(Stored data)
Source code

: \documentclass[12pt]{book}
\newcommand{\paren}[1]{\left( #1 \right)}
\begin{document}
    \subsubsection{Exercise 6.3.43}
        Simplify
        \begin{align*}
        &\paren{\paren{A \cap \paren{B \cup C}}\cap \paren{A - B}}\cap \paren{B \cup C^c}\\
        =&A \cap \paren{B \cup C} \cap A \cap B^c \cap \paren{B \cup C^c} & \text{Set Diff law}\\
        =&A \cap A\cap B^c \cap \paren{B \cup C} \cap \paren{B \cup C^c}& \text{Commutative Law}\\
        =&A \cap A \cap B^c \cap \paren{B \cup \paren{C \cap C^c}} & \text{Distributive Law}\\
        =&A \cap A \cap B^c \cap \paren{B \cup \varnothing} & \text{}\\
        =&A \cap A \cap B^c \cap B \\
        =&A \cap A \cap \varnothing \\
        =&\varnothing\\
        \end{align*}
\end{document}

TASK DESCRIPTION: A line belongs in the answer if it contains the word "varnothing"; copy every such line from the data above.

TASK RESULT:
        =&A \cap A \cap B^c \cap \paren{B \cup \varnothing} & \text{}\\
        =&A \cap A \cap \varnothing \\
        =&\varnothing\\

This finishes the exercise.